DATA FOR REVIEW:

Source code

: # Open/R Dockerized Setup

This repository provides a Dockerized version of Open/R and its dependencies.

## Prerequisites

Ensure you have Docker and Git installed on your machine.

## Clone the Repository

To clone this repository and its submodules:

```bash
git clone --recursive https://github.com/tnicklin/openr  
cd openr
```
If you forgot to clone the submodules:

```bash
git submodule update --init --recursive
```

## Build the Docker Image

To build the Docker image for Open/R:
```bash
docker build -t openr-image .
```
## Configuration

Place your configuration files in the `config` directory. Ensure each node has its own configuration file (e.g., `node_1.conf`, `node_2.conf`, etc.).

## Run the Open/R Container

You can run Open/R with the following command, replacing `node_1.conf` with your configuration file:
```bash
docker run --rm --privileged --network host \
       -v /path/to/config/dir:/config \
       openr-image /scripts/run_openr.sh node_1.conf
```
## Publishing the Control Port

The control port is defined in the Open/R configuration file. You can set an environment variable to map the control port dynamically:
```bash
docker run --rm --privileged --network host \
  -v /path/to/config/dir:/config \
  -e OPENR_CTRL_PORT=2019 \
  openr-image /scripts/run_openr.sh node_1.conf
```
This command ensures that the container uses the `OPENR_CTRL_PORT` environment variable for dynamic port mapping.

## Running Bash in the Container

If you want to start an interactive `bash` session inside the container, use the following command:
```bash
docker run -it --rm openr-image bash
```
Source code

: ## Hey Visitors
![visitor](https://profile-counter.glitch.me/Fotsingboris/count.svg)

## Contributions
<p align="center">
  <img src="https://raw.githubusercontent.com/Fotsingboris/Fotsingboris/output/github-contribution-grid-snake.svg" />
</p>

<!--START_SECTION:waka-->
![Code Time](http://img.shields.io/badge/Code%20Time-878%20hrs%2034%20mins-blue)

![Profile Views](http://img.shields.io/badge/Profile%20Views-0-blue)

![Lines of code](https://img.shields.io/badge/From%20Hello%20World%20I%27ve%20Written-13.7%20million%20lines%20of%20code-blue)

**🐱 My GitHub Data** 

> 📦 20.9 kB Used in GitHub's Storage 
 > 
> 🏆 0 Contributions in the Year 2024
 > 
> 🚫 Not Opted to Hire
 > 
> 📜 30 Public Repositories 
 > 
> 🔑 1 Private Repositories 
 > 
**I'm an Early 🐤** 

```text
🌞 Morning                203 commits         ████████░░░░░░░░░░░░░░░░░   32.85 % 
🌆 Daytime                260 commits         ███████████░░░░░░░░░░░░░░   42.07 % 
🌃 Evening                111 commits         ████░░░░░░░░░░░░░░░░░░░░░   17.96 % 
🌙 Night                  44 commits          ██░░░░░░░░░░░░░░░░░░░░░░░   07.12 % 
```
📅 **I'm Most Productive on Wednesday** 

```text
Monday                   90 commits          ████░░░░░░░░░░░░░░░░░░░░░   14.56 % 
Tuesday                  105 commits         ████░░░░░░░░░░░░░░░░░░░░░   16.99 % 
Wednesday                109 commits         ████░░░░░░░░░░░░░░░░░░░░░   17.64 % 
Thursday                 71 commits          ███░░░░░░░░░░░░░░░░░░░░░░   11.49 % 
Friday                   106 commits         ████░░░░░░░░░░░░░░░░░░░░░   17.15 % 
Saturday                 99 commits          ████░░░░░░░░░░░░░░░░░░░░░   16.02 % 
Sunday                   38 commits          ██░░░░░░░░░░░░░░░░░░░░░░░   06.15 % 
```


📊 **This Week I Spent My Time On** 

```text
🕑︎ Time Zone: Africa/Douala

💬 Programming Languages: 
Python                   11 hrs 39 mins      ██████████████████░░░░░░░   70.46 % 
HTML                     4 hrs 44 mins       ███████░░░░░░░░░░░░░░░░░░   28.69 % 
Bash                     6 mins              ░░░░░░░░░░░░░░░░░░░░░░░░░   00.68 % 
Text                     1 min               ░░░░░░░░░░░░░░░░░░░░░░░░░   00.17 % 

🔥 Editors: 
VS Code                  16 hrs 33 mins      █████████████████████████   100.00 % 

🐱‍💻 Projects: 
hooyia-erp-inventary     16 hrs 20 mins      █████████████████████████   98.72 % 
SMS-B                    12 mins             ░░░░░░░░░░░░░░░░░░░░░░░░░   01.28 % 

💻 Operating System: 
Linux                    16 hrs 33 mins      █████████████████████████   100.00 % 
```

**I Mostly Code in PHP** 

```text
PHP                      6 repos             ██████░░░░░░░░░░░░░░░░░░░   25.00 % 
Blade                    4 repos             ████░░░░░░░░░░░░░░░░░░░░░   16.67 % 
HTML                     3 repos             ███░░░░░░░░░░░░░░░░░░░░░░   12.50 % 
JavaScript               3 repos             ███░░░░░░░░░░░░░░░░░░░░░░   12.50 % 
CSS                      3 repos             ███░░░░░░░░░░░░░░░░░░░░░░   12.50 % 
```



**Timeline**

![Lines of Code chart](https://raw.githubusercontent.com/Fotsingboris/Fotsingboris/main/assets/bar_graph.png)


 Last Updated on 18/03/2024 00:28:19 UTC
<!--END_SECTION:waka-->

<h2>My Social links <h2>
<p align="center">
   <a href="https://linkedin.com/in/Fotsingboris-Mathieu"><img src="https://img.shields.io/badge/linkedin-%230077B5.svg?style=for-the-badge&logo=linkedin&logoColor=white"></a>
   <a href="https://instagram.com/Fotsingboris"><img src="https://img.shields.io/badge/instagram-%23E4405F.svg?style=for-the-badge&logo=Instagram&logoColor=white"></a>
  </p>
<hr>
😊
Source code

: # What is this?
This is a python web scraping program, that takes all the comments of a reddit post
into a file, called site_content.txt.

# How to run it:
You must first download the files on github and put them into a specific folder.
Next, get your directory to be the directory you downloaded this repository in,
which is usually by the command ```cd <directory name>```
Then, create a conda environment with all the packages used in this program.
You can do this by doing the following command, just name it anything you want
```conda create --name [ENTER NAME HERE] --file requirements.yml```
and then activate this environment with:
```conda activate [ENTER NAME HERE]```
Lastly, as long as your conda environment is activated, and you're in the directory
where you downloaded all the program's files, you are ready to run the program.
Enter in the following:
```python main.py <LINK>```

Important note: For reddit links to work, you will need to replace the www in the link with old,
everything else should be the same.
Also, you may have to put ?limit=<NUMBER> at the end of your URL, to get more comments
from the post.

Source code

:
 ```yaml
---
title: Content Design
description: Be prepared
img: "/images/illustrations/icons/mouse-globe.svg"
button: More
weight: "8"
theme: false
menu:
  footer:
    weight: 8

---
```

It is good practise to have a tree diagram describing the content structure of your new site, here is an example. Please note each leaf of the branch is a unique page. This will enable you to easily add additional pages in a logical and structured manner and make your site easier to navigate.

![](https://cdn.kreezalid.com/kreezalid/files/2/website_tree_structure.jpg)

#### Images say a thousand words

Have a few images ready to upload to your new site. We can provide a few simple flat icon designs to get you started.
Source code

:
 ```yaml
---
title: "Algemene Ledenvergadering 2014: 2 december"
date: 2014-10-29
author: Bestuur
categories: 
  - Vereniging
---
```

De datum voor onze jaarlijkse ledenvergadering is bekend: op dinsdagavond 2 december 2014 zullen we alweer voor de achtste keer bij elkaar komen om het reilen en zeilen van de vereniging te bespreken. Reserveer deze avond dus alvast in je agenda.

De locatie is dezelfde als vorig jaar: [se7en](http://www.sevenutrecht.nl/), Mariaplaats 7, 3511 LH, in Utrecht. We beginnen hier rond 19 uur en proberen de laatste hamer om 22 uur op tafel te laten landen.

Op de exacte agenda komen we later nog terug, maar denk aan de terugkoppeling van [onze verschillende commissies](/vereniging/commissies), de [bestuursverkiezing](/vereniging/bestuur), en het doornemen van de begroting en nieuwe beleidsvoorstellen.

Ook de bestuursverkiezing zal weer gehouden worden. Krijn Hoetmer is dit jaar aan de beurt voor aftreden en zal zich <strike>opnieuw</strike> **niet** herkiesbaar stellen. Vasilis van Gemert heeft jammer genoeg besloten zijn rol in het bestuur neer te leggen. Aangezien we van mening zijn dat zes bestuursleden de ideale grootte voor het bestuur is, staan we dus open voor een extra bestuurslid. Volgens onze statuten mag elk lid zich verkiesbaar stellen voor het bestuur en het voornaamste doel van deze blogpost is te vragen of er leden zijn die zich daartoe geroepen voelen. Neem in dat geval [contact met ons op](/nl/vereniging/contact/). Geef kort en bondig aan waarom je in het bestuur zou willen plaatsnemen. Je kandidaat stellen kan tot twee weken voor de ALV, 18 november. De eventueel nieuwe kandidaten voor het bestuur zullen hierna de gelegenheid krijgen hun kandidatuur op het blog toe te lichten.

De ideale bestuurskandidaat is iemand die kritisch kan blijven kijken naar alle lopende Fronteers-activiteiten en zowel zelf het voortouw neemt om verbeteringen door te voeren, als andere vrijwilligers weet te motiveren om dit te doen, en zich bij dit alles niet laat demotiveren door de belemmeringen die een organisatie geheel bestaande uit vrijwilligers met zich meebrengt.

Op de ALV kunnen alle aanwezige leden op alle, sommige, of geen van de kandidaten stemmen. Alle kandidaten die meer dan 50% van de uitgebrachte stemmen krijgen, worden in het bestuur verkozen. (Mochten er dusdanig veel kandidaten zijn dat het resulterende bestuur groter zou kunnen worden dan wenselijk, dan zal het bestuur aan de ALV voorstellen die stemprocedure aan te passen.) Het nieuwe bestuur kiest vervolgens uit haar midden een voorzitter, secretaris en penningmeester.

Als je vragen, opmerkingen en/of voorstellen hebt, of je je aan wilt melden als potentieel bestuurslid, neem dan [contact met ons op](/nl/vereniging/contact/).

WHAT TO PRODUCE:
Gather all lines with the string "blue" from the data.

EXPECTED ANSWER:
![Code Time](http://img.shields.io/badge/Code%20Time-878%20hrs%2034%20mins-blue)
![Profile Views](http://img.shields.io/badge/Profile%20Views-0-blue)
![Lines of code](https://img.shields.io/badge/From%20Hello%20World%20I%27ve%20Written-13.7%20million%20lines%20of%20code-blue)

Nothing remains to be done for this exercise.